İşte o eşek çenesiyle orduları yarıp geçen Samson’un bir özelliği de vardır ki tam anlamıyla kadın düşkünüdür. Özellikle o zamanın Filistinli kadınlarına hayrandır. Günün birinde güzeller güzeli Delilah’a vurulur.
Her türlü düşkünlüğün bir bedeli vardır. Samson, gidip Delilah’ın kız kardeşine de aşık olur. Böylece Delilah’ın mitolojik gücü ortaya çıkar: Fettanlık!
Deli gibi aşık olduğu Samson’u kıskanan Delilah, onun en önemli özelliği olan gücünün kaynağını araştırmaya başlar. Sevgilisine cilve yapar, aklını başından alır. Nihayet gücün sırrını öğrenir. Meğer Samson’un gücü saçlarındadır.
Hemen bir plan yapar.
Bir gece vakti koynuna aldığı Samson’u hayli yorar. Talihsiz kahraman uykudayken saçlarını kazır. Böylece zayıf düşen sevgilisini Filistinli düşmanlarına teslim eder.

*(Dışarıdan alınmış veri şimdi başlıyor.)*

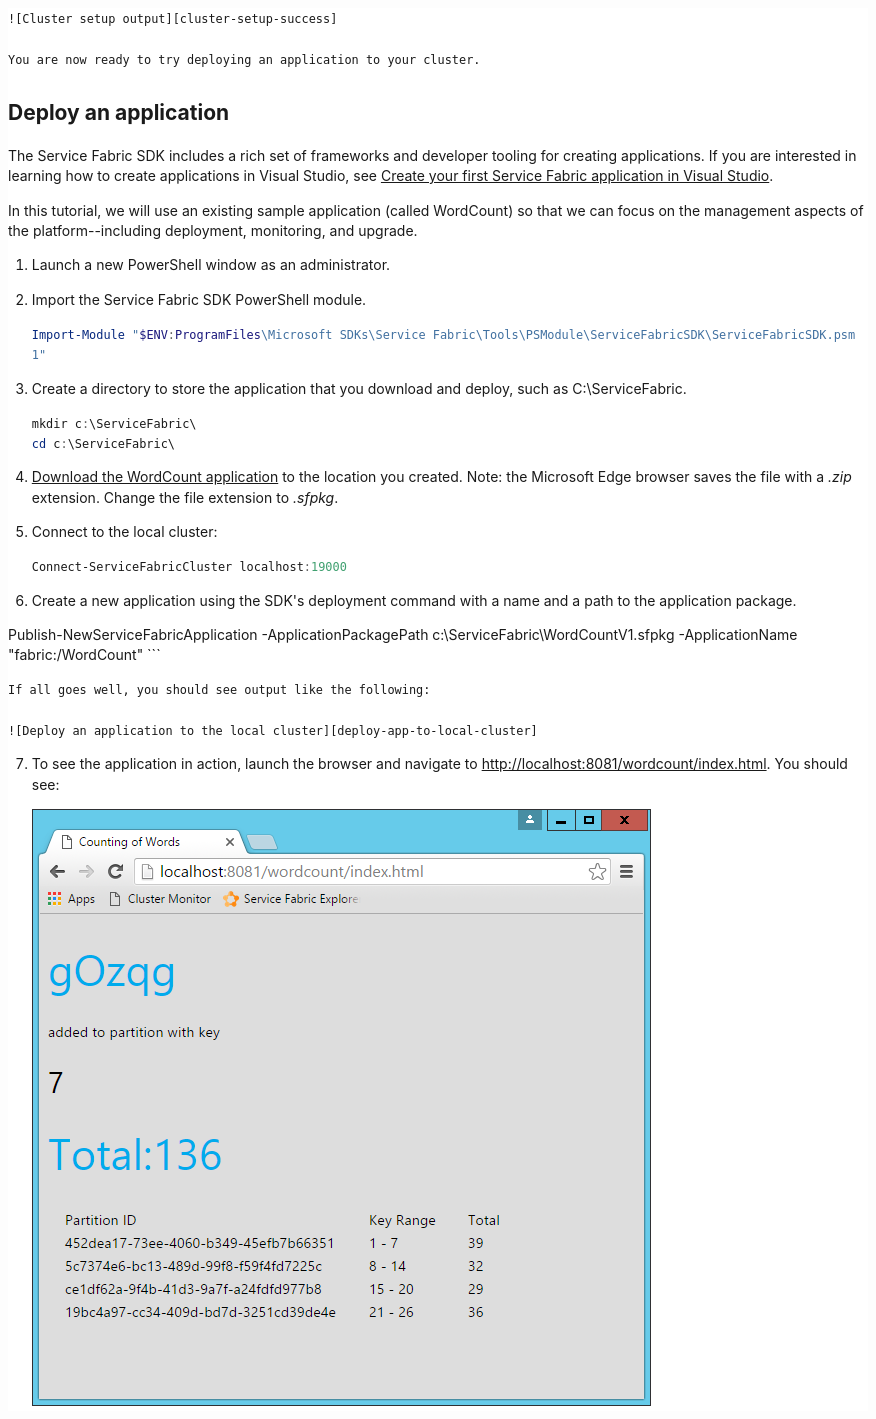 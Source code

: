     ![Cluster setup output][cluster-setup-success]

    You are now ready to try deploying an application to your cluster.

## Deploy an application
The Service Fabric SDK includes a rich set of frameworks and developer tooling for creating applications. If you are interested in learning how to create applications in Visual Studio, see [Create your first Service Fabric application in Visual Studio](service-fabric-create-your-first-application-in-visual-studio.md).

In this tutorial, we will use an existing sample application (called WordCount) so that we can focus on the management aspects of the platform--including deployment, monitoring, and upgrade.


1. Launch a new PowerShell window as an administrator.

2. Import the Service Fabric SDK PowerShell module.

    ```powershell
    Import-Module "$ENV:ProgramFiles\Microsoft SDKs\Service Fabric\Tools\PSModule\ServiceFabricSDK\ServiceFabricSDK.psm1"
    ```

3. Create a directory to store the application that you download and deploy, such as C:\ServiceFabric.

    ```powershell
    mkdir c:\ServiceFabric\
    cd c:\ServiceFabric\
    ```

4. [Download the WordCount application](http://aka.ms/servicefabric-wordcountapp) to the location you created.  Note: the Microsoft Edge browser saves the file with a *.zip* extension.  Change the file extension to *.sfpkg*.

5. Connect to the local cluster:

    ```powershell
    Connect-ServiceFabricCluster localhost:19000
    ```

6. Create a new application using the SDK's deployment command with a name and a path to the application package.

    ```powershell  
  Publish-NewServiceFabricApplication -ApplicationPackagePath c:\ServiceFabric\WordCountV1.sfpkg -ApplicationName "fabric:/WordCount"
    ```

    If all goes well, you should see output like the following:

    ![Deploy an application to the local cluster][deploy-app-to-local-cluster]

7. To see the application in action, launch the browser and navigate to [http://localhost:8081/wordcount/index.html](http://localhost:8081/wordcount/index.html). You should see:

    ![Deployed application UI][deployed-app-ui]


[cluster-setup-success]: ./media/service-fabric-get-started-with-a-local-cluster/LocalClusterSetup.png
[extracted-app-package]: ./media/service-fabric-get-started-with-a-local-cluster/ExtractedAppPackage.png
[deploy-app-to-local-cluster]: ./media/service-fabric-get-started-with-a-local-cluster/DeployAppToLocalCluster.png
[deployed-app-ui]: ./media/service-fabric-get-started-with-a-local-cluster/DeployedAppUI-v1.png
[deployed-app-ui-v2]: ./media/service-fabric-get-started-with-a-local-cluster/DeployedAppUI-PostUpgrade.png
[sfx-app-instance]: ./media/service-fabric-get-started-with-a-local-cluster/SfxAppInstance.png
[sfx-two-app-instances-different-partitions]: ./media/service-fabric-get-started-with-a-local-cluster/SfxTwoAppInstances-DifferentPartitionCount.png
[ps-getsfapp]: ./media/service-fabric-get-started-with-a-local-cluster/PS-GetSFApp.png
[ps-getsfsvc]: ./media/service-fabric-get-started-with-a-local-cluster/PS-GetSFSvc.png
[ps-getsfpartitions]: ./media/service-fabric-get-started-with-a-local-cluster/PS-GetSFPartitions.png
[ps-appupgradeprogress]: ./media/service-fabric-get-started-with-a-local-cluster/PS-AppUpgradeProgress.png
[ps-getsfsvc-postupgrade]: ./media/service-fabric-get-started-with-a-local-cluster/PS-GetSFSvc-PostUpgrade.png
[sfx-upgradeprogress]: ./media/service-fabric-get-started-with-a-local-cluster/SfxUpgradeOverview.png
[sfx-service-overview]: ./media/service-fabric-get-started-with-a-local-cluster/sfx-service-overview.png
[sfe-delete-application]: ./media/service-fabric-get-started-with-a-local-cluster/sfe-delete-application.png
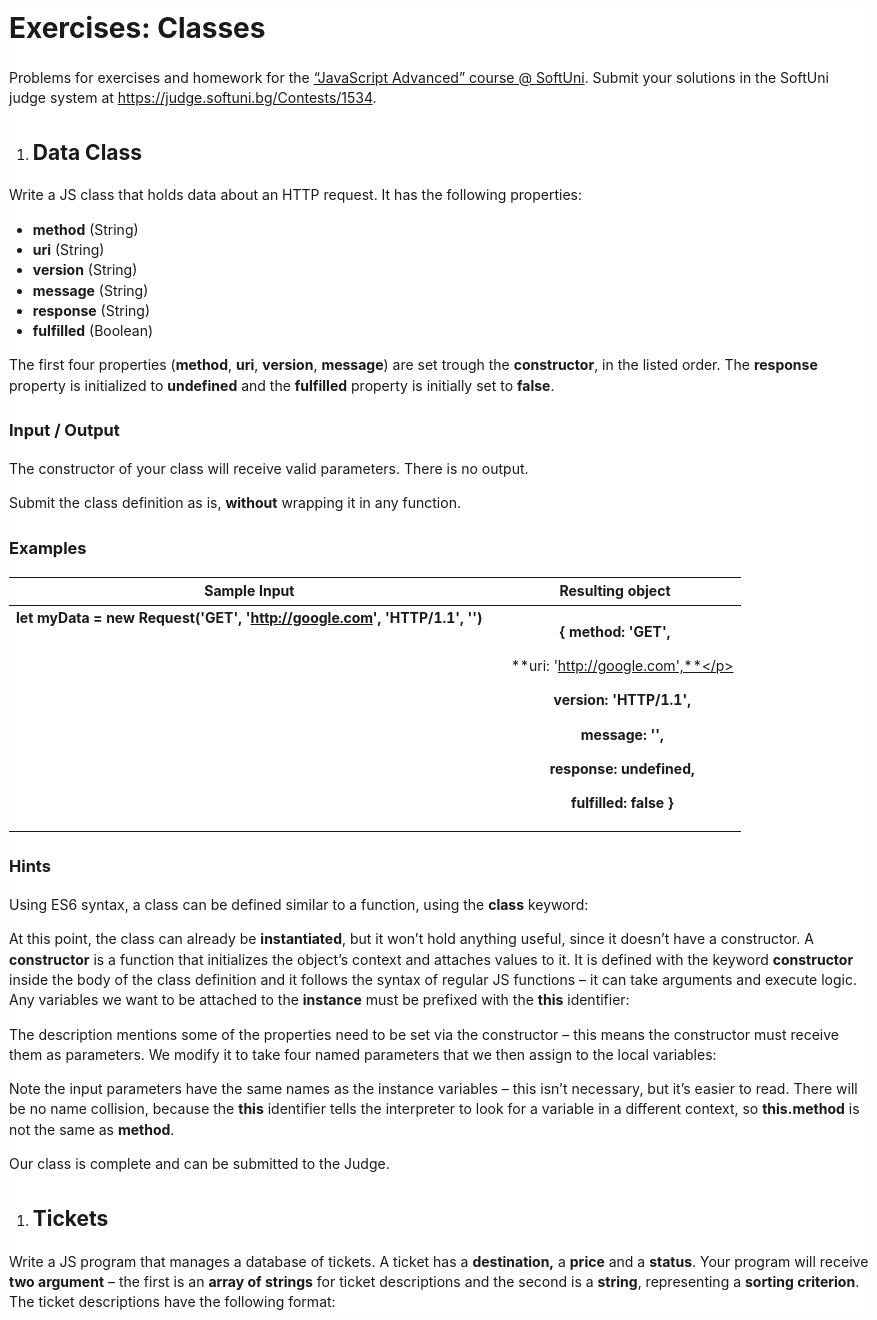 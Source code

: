 ﻿
# **Exercises: Classes**
Problems for exercises and homework for the [“JavaScript Advanced” course @ SoftUni](https://softuni.bg/trainings/2081/js-advanced-october-2018). Submit your solutions in the SoftUni judge system at <https://judge.softuni.bg/Contests/1534>.
1. ## **Data Class**
Write a JS class that holds data about an HTTP request. It has the following properties:

- **method** (String)
- **uri** (String)
- **version** (String)
- **message** (String)
- **response** (String)
- **fulfilled** (Boolean)

The first four properties (**method**, **uri**, **version**, **message**) are set trough the **constructor**, in the listed order. The **response** property is initialized to **undefined** and the **fulfilled** property is initially set to **false**.
### **Input / Output**
The constructor of your class will receive valid parameters. There is no output.

Submit the class definition as is, **without** wrapping it in any function.
### **Examples**

|**Sample Input**|**Resulting object**|
| :-: | :-: |
|**let myData = new Request('GET', 'http://google.com', 'HTTP/1.1', '')**|<p>**{ method: 'GET',**</p><p>`  `**uri: 'http://google.com',**</p><p>`  `**version: 'HTTP/1.1',**</p><p>`  `**message: '',**</p><p>`  `**response: undefined,**</p><p>`  `**fulfilled: false }**</p>|
### **Hints**
Using ES6 syntax, a class can be defined similar to a function, using the **class** keyword:

At this point, the class can already be **instantiated**, but it won’t hold anything useful, since it doesn’t have a constructor. A **constructor** is a function that initializes the object’s context and attaches values to it. It is defined with the keyword **constructor** inside the body of the class definition and it follows the syntax of regular JS functions – it can take arguments and execute logic. Any variables we want to be attached to the **instance** must be prefixed with the **this** identifier:

The description mentions some of the properties need to be set via the constructor – this means the constructor must receive them as parameters. We modify it to take four named parameters that we then assign to the local variables:

Note the input parameters have the same names as the instance variables – this isn’t necessary, but it’s easier to read. There will be no name collision, because the **this** identifier tells the interpreter to look for a variable in a different context, so **this.method** is not the same as **method**.

Our class is complete and can be submitted to the Judge.
1. ## **Tickets**
Write a JS program that manages a database of tickets. A ticket has a **destination,** a **price** and a **status**. Your program will receive **two argument** – the first is an **array of strings** for ticket descriptions and the second is a **string**, representing a **sorting criterion**. The ticket descriptions have the following format:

Yalnız bir şartı vardır: Samson’a çok fazla işkence yapılmayacak, kanı akıtılmayacaktır.
Karnak Tapınağına götürülen Samson’a türlü işkenceler yapılır. Kendi silahıyla yani eşek çene kemiğiyle dayak yer. Kendisiyle alay edilsin diye cücelerin ayakları altına alınır. Tüm bu işkencelere tanık olan Delilah, sevgilisini cücelerin elinden alır.
Sevgilisini alan Delilah, Tanrı’ya yalvarır ve bir şans daha ister. Böylece Samson’un saçları yeniden çıkar.
Ama Samson kırılmıştır bir kere…
Delilah’ın oradan ayrılmasını ister. Delilah bunu kabul etmez. Samson, Filistinlilerin de içinde bulunduğu tapınağın sütunlarına ellerini dayar ve onları itmeye başlar. Böylece tapınak çöker. Samson, Delilah ve orada bulunan Filistinli ahali enkaz altında kalarak ölürler.
Hikâyemiz burada biter ama yıllar sonra Tom Jones, “Delilah” adında çok güzel bir şarkıyı seslendirerek şöyle söyler:
“Benim, benim, benim Delilah’ım,
Niye, niye, niye Delilah’ım?
Onun benim için iyi olmadığını gördüğüm hâlde,
Özgürleştirilemeyecek bir köle gibi kendimi kaybettim.”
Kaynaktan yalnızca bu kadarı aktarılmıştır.